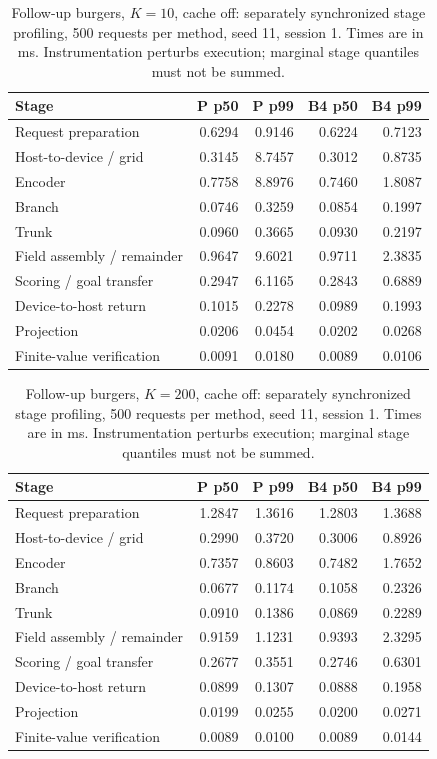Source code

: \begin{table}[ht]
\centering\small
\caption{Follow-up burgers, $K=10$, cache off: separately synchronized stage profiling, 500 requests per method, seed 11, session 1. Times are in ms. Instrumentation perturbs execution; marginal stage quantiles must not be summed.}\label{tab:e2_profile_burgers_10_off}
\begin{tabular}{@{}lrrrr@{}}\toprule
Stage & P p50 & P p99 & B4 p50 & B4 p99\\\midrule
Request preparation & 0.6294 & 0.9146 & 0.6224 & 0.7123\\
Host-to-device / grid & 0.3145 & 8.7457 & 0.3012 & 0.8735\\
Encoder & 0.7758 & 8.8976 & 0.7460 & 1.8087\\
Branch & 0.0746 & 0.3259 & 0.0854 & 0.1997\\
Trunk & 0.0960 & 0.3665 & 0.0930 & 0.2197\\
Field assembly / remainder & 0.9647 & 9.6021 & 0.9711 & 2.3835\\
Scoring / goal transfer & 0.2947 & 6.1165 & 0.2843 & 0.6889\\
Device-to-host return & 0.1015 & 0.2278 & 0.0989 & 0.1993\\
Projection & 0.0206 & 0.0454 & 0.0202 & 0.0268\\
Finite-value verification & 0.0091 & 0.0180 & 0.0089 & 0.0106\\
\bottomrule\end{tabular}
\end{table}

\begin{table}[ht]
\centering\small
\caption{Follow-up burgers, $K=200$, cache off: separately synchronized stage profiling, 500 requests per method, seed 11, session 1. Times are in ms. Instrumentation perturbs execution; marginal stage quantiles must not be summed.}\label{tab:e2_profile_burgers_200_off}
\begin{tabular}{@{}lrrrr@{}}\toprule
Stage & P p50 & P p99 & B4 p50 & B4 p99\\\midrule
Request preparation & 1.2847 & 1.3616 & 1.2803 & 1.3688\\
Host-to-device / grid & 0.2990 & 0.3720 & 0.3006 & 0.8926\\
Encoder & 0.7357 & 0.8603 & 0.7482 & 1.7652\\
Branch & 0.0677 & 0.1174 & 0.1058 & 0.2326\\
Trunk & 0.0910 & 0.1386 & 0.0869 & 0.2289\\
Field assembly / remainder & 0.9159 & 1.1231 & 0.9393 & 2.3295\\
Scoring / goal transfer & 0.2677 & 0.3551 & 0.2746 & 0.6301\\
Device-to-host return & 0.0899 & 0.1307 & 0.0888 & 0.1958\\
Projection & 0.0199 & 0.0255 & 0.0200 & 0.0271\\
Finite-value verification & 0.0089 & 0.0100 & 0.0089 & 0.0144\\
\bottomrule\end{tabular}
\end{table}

§

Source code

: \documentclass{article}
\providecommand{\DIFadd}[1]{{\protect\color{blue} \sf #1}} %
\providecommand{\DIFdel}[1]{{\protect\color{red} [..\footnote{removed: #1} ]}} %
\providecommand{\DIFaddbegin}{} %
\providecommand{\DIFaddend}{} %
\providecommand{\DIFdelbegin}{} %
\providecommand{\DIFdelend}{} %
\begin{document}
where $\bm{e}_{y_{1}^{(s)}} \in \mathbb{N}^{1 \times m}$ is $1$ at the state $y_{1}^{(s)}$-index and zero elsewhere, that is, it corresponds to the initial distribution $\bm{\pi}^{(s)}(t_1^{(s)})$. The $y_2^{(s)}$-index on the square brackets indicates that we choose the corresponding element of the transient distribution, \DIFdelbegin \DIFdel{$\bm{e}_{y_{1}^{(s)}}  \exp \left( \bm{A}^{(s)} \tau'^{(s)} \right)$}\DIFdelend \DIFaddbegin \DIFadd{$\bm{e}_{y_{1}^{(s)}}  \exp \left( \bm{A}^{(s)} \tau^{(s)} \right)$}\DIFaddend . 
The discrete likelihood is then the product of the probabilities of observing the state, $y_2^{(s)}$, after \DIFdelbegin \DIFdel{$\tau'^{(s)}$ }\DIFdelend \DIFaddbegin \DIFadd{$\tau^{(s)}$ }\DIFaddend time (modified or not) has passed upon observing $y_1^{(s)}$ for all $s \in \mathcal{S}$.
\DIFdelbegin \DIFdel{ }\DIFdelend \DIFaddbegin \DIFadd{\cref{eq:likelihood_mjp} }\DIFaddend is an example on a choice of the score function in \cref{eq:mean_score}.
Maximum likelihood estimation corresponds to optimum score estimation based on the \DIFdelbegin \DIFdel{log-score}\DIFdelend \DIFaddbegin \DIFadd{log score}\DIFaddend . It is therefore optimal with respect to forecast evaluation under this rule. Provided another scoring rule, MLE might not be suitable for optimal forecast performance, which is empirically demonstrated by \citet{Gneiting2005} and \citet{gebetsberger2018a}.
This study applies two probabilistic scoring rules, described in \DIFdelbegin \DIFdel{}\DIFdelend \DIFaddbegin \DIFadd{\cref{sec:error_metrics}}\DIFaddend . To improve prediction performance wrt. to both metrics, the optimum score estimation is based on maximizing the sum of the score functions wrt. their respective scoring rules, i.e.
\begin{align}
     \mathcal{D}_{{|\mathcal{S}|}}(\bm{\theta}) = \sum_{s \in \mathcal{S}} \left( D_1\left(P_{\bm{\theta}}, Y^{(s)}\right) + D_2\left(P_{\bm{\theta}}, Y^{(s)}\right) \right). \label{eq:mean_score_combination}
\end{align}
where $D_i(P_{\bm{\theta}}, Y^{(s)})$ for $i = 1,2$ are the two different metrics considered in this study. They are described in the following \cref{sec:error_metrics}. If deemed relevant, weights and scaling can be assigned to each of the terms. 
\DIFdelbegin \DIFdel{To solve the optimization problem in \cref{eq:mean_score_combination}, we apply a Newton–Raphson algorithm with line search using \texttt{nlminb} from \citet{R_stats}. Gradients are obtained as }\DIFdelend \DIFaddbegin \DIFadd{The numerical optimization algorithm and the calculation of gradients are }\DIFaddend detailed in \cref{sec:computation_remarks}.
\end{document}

§

**WHAT YOU ARE ASKED TO DO**
The word to find is "color". Copy every line of the data that holds it.

**EXPECTED OUTPUT**
\providecommand{\DIFadd}[1]{{\protect\color{blue} \sf #1}} %
\providecommand{\DIFdel}[1]{{\protect\color{red} [..\footnote{removed: #1} ]}} %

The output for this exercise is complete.